▸ Task to carry out: Consider the listing below. Extract exactly the lines from the line containing "- You can acces matrix" to the line containing "- Matrix Manipulation", both included.

▸ Extracted entries:

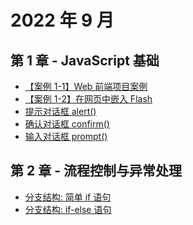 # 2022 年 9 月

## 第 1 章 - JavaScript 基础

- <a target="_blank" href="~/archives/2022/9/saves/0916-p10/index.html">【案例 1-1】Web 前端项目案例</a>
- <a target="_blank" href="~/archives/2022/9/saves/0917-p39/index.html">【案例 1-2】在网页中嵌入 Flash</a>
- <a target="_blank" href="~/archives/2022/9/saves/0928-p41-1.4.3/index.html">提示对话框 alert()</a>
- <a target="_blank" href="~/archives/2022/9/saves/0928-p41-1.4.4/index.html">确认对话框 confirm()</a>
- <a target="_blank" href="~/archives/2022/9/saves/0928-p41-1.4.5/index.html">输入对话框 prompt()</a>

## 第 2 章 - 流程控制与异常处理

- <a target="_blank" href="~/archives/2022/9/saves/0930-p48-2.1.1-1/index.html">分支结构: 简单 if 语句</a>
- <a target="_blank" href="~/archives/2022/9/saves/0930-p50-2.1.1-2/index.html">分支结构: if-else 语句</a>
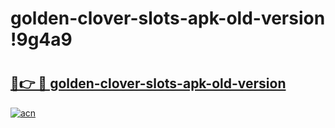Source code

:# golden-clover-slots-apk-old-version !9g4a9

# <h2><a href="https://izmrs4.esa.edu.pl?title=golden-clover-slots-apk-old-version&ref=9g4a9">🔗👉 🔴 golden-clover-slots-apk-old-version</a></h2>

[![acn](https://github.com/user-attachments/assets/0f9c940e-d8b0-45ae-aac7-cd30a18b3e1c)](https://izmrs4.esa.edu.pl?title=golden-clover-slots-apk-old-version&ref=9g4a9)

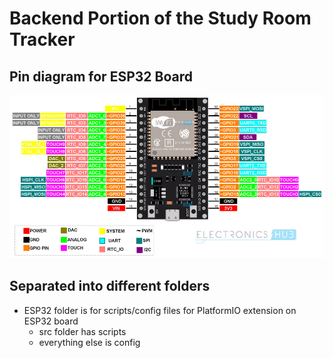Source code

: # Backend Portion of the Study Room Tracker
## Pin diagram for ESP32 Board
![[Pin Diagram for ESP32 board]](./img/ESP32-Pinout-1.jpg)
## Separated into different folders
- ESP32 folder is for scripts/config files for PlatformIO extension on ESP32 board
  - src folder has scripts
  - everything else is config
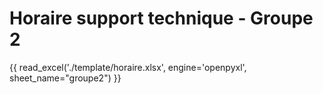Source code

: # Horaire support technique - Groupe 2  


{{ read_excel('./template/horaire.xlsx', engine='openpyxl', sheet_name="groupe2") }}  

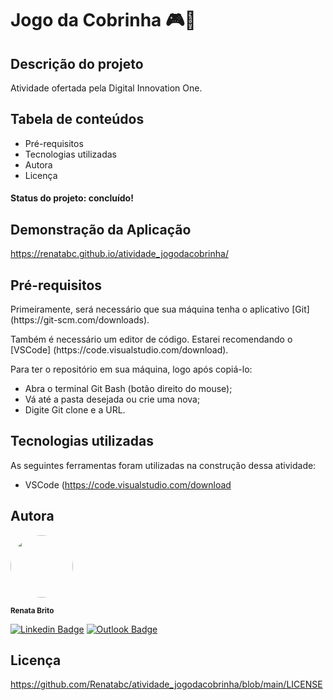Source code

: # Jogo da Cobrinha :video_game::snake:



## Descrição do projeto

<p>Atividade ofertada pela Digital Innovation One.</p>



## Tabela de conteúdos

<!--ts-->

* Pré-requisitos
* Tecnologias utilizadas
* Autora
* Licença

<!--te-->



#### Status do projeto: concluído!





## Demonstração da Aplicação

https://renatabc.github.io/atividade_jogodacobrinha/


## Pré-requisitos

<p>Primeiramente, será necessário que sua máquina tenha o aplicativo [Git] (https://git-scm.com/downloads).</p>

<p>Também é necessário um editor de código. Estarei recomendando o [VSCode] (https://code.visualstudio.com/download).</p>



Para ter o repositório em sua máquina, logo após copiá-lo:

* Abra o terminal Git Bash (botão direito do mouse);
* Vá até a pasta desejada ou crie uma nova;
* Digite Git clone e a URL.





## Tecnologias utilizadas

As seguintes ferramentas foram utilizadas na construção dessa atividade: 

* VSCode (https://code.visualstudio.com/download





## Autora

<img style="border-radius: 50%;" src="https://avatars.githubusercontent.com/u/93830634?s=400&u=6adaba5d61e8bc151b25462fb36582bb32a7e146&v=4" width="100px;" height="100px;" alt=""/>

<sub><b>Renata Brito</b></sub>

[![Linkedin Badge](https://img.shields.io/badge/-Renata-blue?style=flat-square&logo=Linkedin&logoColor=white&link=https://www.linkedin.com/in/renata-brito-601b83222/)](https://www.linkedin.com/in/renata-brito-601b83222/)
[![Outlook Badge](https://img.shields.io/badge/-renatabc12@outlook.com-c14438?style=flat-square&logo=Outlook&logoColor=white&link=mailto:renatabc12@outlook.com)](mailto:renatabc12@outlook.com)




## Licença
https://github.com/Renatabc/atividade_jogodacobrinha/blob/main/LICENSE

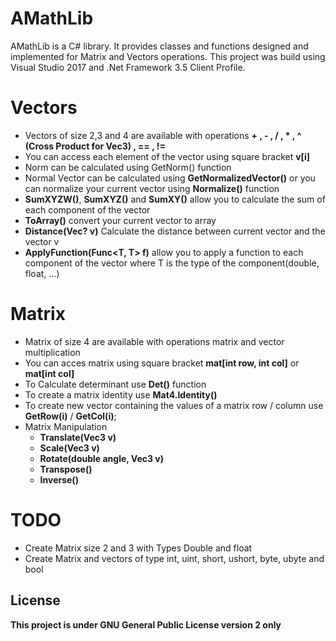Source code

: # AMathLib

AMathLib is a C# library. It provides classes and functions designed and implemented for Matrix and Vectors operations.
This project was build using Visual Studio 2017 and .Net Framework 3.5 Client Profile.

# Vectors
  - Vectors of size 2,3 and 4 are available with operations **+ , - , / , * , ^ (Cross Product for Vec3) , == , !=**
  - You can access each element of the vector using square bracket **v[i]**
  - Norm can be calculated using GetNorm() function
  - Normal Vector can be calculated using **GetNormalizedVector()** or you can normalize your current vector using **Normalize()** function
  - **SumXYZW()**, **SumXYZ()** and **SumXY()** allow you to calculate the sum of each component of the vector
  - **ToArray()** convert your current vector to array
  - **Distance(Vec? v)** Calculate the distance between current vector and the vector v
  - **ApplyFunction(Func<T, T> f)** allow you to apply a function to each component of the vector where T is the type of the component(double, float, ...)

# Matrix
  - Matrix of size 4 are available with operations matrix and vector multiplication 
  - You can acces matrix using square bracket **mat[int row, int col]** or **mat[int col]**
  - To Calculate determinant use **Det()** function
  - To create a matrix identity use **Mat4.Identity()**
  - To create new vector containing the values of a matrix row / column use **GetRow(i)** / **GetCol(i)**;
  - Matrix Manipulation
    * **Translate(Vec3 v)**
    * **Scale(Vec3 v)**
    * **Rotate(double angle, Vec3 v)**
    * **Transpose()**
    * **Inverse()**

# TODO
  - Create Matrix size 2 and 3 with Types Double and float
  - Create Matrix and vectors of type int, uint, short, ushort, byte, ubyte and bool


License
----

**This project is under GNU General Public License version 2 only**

▸ Worked solution:
  - You can acces matrix using square bracket **mat[int row, int col]** or **mat[int col]**
  - To Calculate determinant use **Det()** function
  - To create a matrix identity use **Mat4.Identity()**
  - To create new vector containing the values of a matrix row / column use **GetRow(i)** / **GetCol(i)**;
  - Matrix Manipulation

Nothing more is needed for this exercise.